Troup has become one of the more recognized players on tour due to his throwback Afro hairdo, Partridge Family bus-styled attire, and other unique choices of trousers, similar to his father, who was known for his flamboyant public persona. Kyle's nicknames on Tour are "Afro Fish", "The Pro with the Fro", and the "Bob Ross of Bowling".

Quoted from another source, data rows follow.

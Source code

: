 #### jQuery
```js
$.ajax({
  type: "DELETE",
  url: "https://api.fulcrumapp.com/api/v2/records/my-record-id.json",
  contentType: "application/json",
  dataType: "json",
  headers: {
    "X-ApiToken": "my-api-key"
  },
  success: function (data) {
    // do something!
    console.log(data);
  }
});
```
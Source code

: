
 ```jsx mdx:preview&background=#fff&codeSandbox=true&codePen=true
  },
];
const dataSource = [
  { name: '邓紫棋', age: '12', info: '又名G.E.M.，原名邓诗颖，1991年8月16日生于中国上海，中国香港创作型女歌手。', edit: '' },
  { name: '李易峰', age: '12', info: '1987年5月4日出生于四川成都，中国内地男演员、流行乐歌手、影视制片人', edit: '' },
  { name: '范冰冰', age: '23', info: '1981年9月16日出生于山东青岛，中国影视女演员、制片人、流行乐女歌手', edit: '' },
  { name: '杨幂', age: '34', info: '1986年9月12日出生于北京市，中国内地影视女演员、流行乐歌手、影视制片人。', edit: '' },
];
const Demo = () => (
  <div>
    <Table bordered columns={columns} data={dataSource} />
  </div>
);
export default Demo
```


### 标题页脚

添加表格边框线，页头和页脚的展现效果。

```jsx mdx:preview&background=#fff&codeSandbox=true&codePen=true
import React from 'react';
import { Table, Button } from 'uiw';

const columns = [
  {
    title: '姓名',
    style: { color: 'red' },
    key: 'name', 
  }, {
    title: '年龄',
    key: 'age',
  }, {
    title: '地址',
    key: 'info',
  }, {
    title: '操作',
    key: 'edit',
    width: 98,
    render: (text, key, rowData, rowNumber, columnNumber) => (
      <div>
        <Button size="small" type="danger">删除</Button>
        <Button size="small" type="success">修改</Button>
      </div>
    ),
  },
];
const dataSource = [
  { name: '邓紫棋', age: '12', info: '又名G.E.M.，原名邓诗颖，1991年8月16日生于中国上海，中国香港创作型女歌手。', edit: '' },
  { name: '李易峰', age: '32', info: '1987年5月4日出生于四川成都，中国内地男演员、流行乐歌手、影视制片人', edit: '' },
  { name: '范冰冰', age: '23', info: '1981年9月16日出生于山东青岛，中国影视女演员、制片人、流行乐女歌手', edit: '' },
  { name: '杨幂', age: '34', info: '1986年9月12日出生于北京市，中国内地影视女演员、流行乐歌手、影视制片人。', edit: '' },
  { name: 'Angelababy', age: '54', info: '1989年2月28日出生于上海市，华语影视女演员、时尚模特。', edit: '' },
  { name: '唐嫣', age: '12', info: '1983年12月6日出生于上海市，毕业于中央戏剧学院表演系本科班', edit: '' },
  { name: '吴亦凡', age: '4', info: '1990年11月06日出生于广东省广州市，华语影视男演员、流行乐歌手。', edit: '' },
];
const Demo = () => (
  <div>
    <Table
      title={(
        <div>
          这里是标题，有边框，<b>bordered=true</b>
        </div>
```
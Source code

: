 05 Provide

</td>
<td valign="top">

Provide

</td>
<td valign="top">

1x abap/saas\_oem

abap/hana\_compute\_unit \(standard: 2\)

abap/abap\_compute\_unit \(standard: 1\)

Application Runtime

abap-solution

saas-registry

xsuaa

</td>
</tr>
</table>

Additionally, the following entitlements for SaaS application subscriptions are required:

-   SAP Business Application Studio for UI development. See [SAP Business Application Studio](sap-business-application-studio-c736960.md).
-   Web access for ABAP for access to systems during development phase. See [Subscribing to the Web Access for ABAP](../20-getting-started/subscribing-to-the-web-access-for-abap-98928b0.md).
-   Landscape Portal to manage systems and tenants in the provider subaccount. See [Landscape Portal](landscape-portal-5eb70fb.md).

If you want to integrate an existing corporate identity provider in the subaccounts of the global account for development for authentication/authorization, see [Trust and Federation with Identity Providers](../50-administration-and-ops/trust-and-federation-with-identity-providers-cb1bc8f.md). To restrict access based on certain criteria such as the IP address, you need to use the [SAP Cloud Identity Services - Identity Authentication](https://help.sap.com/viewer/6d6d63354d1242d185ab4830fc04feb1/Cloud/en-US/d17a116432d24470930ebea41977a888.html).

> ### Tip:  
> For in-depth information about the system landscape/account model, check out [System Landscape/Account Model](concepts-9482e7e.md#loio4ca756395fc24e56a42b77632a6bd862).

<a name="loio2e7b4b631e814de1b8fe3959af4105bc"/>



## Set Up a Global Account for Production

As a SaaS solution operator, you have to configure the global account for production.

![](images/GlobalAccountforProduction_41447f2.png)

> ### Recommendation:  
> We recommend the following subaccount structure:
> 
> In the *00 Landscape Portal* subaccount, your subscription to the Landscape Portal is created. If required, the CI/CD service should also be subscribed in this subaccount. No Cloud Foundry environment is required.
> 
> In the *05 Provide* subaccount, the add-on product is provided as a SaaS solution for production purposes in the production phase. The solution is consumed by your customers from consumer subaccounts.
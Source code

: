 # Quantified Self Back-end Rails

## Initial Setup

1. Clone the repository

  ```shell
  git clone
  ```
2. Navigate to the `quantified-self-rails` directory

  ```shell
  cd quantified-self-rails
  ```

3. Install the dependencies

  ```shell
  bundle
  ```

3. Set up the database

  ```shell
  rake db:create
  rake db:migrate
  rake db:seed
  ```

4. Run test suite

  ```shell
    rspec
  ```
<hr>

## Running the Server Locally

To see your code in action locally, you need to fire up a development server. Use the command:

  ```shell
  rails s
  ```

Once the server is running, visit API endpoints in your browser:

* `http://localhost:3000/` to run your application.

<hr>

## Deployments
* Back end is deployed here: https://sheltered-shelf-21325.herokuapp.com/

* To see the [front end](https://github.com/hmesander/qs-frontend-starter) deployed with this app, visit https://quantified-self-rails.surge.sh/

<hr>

On his Facebook and Instagram feeds and during the PBA Tour Finals broadcast in June 2023, Kyle announced he was moving to the Louisville, Kentucky area with his fiancee, Breanna Stewart. In his Fox TV appearance on February 25, 2024, his profile showed his residence as Mt. Washington, Kentucky. On August 23, 2025 Kyle and Breanna were married.

== In the media ==
After being knocked out of the 2019 PBA Tour Playoffs in the second round, Troup provided analysis for the final four and championship finals live broadcasts (aired June 1 and 2 on Fox), along with Jason Belmonte and the regular PBA broadcast team of Rob Stone and Randy Pedersen.

Troup is one of five featured PBA players in the Ben Stiller-produced documentary Born to Bowl, which premiered on HBO and HBO Max March 16, 2026.